Sikap terhadap Penyakit
Seseorang yang sadar akan imannya akan bersabar dan menempatkan dirinya
dalam kehendak Allah kapan pun dia sakit, karena dia menyadari bahwa
penyakitnya adalah ujian dari Allah, seperti sadarnya dia bahwa kesehatannya
adalah ujian dari Allah. Dia menyadari bahwa cobaan dan kesakitan adalah ujian
dari Allah seperti halnya kesejahteraan, kemakmuran, dan kemudahan. Dan
memang, kemudahan justru merupakan cobaan yang lebih serius dan sulit. Karena
itu, bagaimanapun kesulitan yang dihadapinya, dia akan sabar dan terus berdoa
dalam keikhlasan kepada Allah. Dia tahu bahwa adalah Allah Yang menciptakan
penyakit dan dengan demikian adalah Allah Yang akan memberikan kesembuhan.
56
Dalam Al Qur'an, Allah memuji kesabaran orang beriman selama sakit dan
menempatkannya dalam sifat “pengabdian yang sebenarnya”
…akan tetapi sesungguhnya kebajikan itu ialah beriman kepada Allah,
hari kemudian, malaikat-malaikat, kitab-kitab, nabi-nabi dan memberikan
harta yang dicintainya kepada kerabatnya, anak-anak yatim, orang-orang
miskin, musafir (yang memerlukan pertolongan) dan orang-orang yang
meminta-minta; dan (memerdekakan) hamba sahaya, mendirikan sholat, dan
menunaikan zakat; dan orang-orang yang menepati janjinya apabila ia
berjanji, dan orang-orang yang sabar dalam kesempitan, penderitaan dan
dalam peperangan. Mereka itulah orang-orang yang benar (imannya); dan
mereka itulah orang-orang yang bertakwa. (QS Al Baqarah, 2:177)

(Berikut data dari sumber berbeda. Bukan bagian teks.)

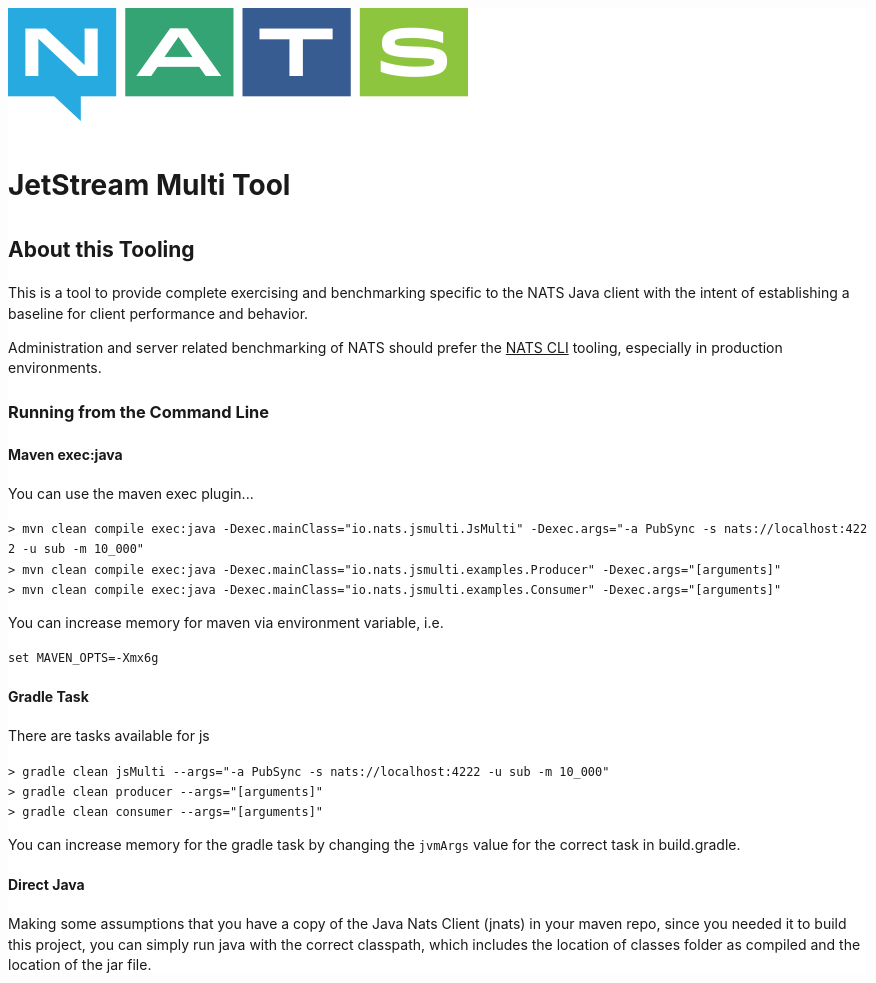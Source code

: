 ![NATS](../images/large-logo.png)

# JetStream Multi Tool

## About this Tooling

This is a tool to provide complete exercising and benchmarking specific to the NATS Java client with the intent of establishing a baseline for client performance and behavior.

Administration and server related benchmarking of NATS should prefer the [NATS CLI](https://docs.nats.io/nats-tools/natscli) tooling, especially in production environments.

### Running from the Command Line

#### Maven exec:java
You can use the maven exec plugin...

```shell
> mvn clean compile exec:java -Dexec.mainClass="io.nats.jsmulti.JsMulti" -Dexec.args="-a PubSync -s nats://localhost:4222 -u sub -m 10_000"
> mvn clean compile exec:java -Dexec.mainClass="io.nats.jsmulti.examples.Producer" -Dexec.args="[arguments]"
> mvn clean compile exec:java -Dexec.mainClass="io.nats.jsmulti.examples.Consumer" -Dexec.args="[arguments]"
```

You can increase memory for maven via environment variable, i.e.

```
set MAVEN_OPTS=-Xmx6g
```

#### Gradle Task
There are tasks available for js

```shell
> gradle clean jsMulti --args="-a PubSync -s nats://localhost:4222 -u sub -m 10_000"
> gradle clean producer --args="[arguments]"
> gradle clean consumer --args="[arguments]"
```

You can increase memory for the gradle task by changing the `jvmArgs` value for the correct task in build.gradle.

#### Direct Java

Making some assumptions that you have a copy of the Java Nats Client (jnats) in your maven repo, since you needed it to build this project, 
you can simply run java with the correct classpath, which includes the location of classes folder as compiled and the location of the jar file.
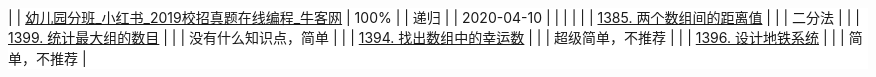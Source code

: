 |                            | [幼儿园分班_小红书_2019校招真题在线编程_牛客网](https://www.nowcoder.com/practice/e503f18d56754ad9bcf8631adf63721d?tpId=98&&tqId=33029&rp=1&ru=/activity/oj&qru=/ta/2019test/question-ranking)                                          | 100%                                                                                          |                                                                                                                                                                                                                                                                                                                                                                                                                   | 递归                                                                                                                                                     |
| 2020-04-10                 |                                                                                                                                                                                                                                         |                                                                                               |                                                                                                                                                                                                                                                                                                                                                                                                                   |
|                            | [1385. 两个数组间的距离值](https://leetcode-cn.com/problems/find-the-distance-value-between-two-arrays/)                                                                                                                                |                                                                                               |                                                                                                                                                                                                                                                                                                                                                                                                                   | 二分法                                                                                                                                                   |
|                            | [1399. 统计最大组的数目](https://leetcode-cn.com/problems/count-largest-group/)                                                                                                                                                         |                                                                                               |                                                                                                                                                                                                                                                                                                                                                                                                                   | 没有什么知识点，简单                                                                                                                                     |
|                            | [1394. 找出数组中的幸运数](https://leetcode-cn.com/problems/find-lucky-integer-in-an-array/)                                                                                                                                            |                                                                                               |                                                                                                                                                                                                                                                                                                                                                                                                                   | 超级简单，不推荐                                                                                                                                         |
|                            | [1396. 设计地铁系统](https://leetcode-cn.com/problems/design-underground-system/)                                                                                                                                                       |                                                                                               |                                                                                                                                                                                                                                                                                                                                                                                                                   | 简单，不推荐                                                                                                                                             |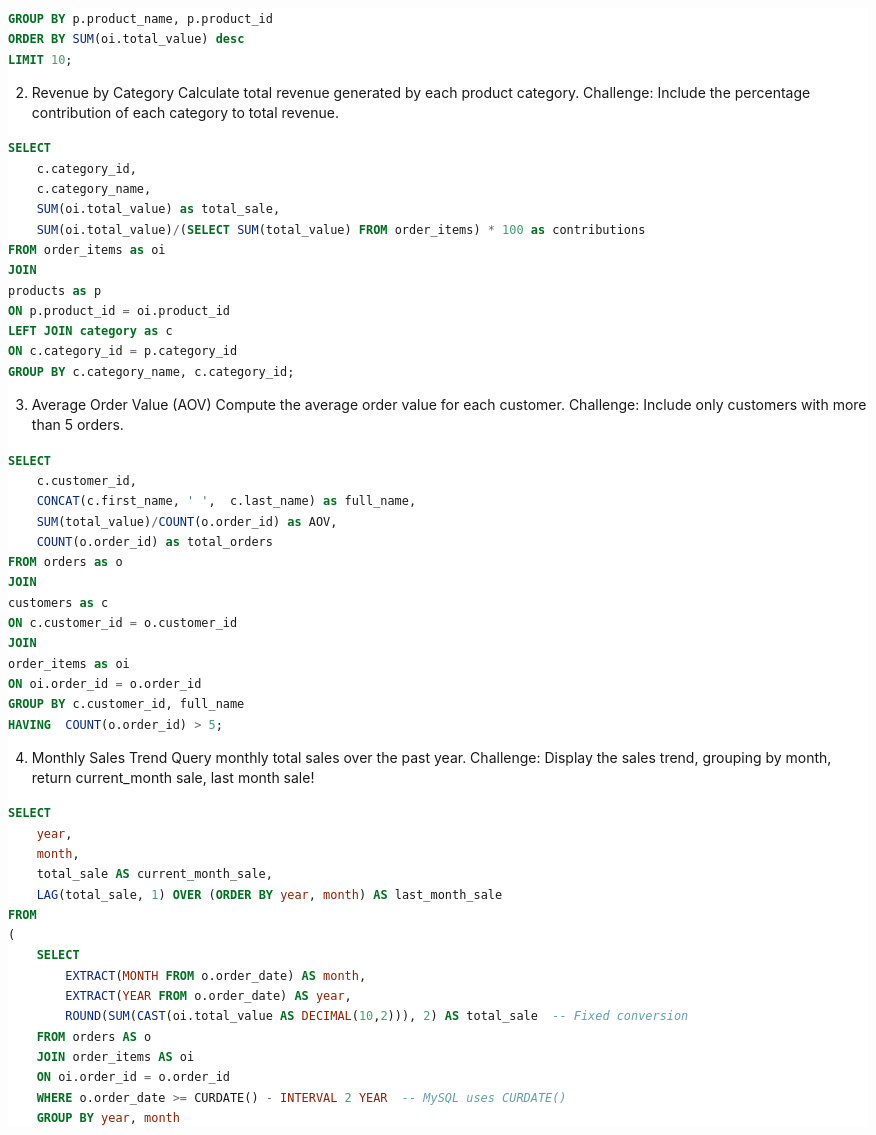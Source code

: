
 ```sql
GROUP BY p.product_name, p.product_id
ORDER BY SUM(oi.total_value) desc
LIMIT 10;
```

2. Revenue by Category
Calculate total revenue generated by each product category.
Challenge: Include the percentage contribution of each category to total revenue.

```sql
SELECT 
	c.category_id,
	c.category_name,
	SUM(oi.total_value) as total_sale,
    SUM(oi.total_value)/(SELECT SUM(total_value) FROM order_items) * 100 as contributions
FROM order_items as oi
JOIN
products as p
ON p.product_id = oi.product_id
LEFT JOIN category as c
ON c.category_id = p.category_id
GROUP BY c.category_name, c.category_id;

```

3. Average Order Value (AOV)
Compute the average order value for each customer.
Challenge: Include only customers with more than 5 orders.

```sql
SELECT 
	c.customer_id,
	CONCAT(c.first_name, ' ',  c.last_name) as full_name,
	SUM(total_value)/COUNT(o.order_id) as AOV,
	COUNT(o.order_id) as total_orders
FROM orders as o
JOIN 
customers as c
ON c.customer_id = o.customer_id
JOIN 
order_items as oi
ON oi.order_id = o.order_id
GROUP BY c.customer_id, full_name
HAVING  COUNT(o.order_id) > 5;
```

4. Monthly Sales Trend
Query monthly total sales over the past year.
Challenge: Display the sales trend, grouping by month, return current_month sale, last month sale!

```sql
SELECT 
    year,
    month,
    total_sale AS current_month_sale,
    LAG(total_sale, 1) OVER (ORDER BY year, month) AS last_month_sale
FROM 
(
    SELECT 
        EXTRACT(MONTH FROM o.order_date) AS month,
        EXTRACT(YEAR FROM o.order_date) AS year,
        ROUND(SUM(CAST(oi.total_value AS DECIMAL(10,2))), 2) AS total_sale  -- Fixed conversion
    FROM orders AS o
    JOIN order_items AS oi
    ON oi.order_id = o.order_id
    WHERE o.order_date >= CURDATE() - INTERVAL 2 YEAR  -- MySQL uses CURDATE()
    GROUP BY year, month
```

Di samping bersabar, orang beriman juga menjalani perawatan yang
diperlukan untuk membuatnya pulih kembali. Dia tidak akan membesar-besarkan
apa yang dialaminya atau bersifat kekanak-kanakan untuk menarik perhatian orang
di sekelilingnya. Dia akan secara sadar menjalani perawatan dan meminum obat
yang disarankan untuk penyakitnya. Perilaku ini sesungguhnya menjadi doa kepada
Allah. Pada saat yang bersamaan dan sebagai hasil dari hidup sesuai dengan ajaran
Al Qur'an, dia berdoa terus-menerus agar Allah akan menolong dan
menyembuhkannya. Dalam Al Qur'an, Allah menjadikan Ayyub AS sebagai contoh
atas sikap iman ini:
Dan (ingatlah kisah) Ayyub, ketika ia menyeru Tuhannya, "(Ya
Tuhanku), sesungguhnya aku telah ditimpa penyakit dan Engkau adalah
Tuhan Yang Maha Penyayang di antara semua penyayang". (QS Al Anbiya’,
21:83)
Harus dikatakan bahwa semua obat yang diminum adalah sarana menuju
kesembuhan. Jika Allah menghendaki, Dia akan menjadikan perawatan tersebut
sebagai sarana penyembuhan. Adalah Allah Yang menciptakan sarana kesehatan
yang digunakan dalam pengobatan—mikroorganisme, binatang, dan bahan
tumbuhan—yang digunakan dalam campuran obat-obatan. Singkatnya, hanya Allah
Yang menciptakan kesembuhan. Dalam Al Qur'an, Allah mengajak kita
memperhatikan hal ini melalui apa yang dikatakan oleh Ibrahim AS:
“… dan apabila aku sakit, Dialah Yang menyembuhkan aku” (QS Ash
Syu’ara’, 26:80)
Akan tetapi, anggota masyarakat kafir akan segera menentang Allah di saat
mereka jatuh sakit. Mereka berperilaku berlawanan dengan kenyataan ayat tersebut
saat mereka berkata, “Mengapa hal seperti ini terjadi padaku?” Orang yang berpikir
57
dengan cara ini, tidak mungkin dapat menempatkan dirinya dalam kehendak Allah
selama sakit atau menganggapnya sebagai sebuah manfaat.
Sebaliknya, orang yang beriman merenungkan alasan penyakit mereka dan
menganggap itu sebagai sebuah kesempatan yang baik untuk mendekatkan diri
kepada Allah. Sekali lagi mereka menjadi mengerti akan besarnya nikmat
kesehatan dan betapa tidak berdayanya manusia. Bahkan penyakit yang biasa
seperti flu dapat membaringkan orang di atas tempat tidur. Dalam keadaan ini,
bagaimanapun berkuasanya, terhormatnya, atau kayanya seseorang, tidak akan
berdaya dan harus beristirahat dan meminum obat. Dalam keadaan ini, kita
menyadari betapa kita sangat membutuhkan Allah, dan penyakit adalah sarana bagi
kita untuk mengingat nama Allah dan mendekatkan diri kepada-Nya. Dan bagi
orang beriman, setiap penyakit adalah peringatan bahwa dunia adalah sementara
dan kematian dan akhirat adalah sangat dekat.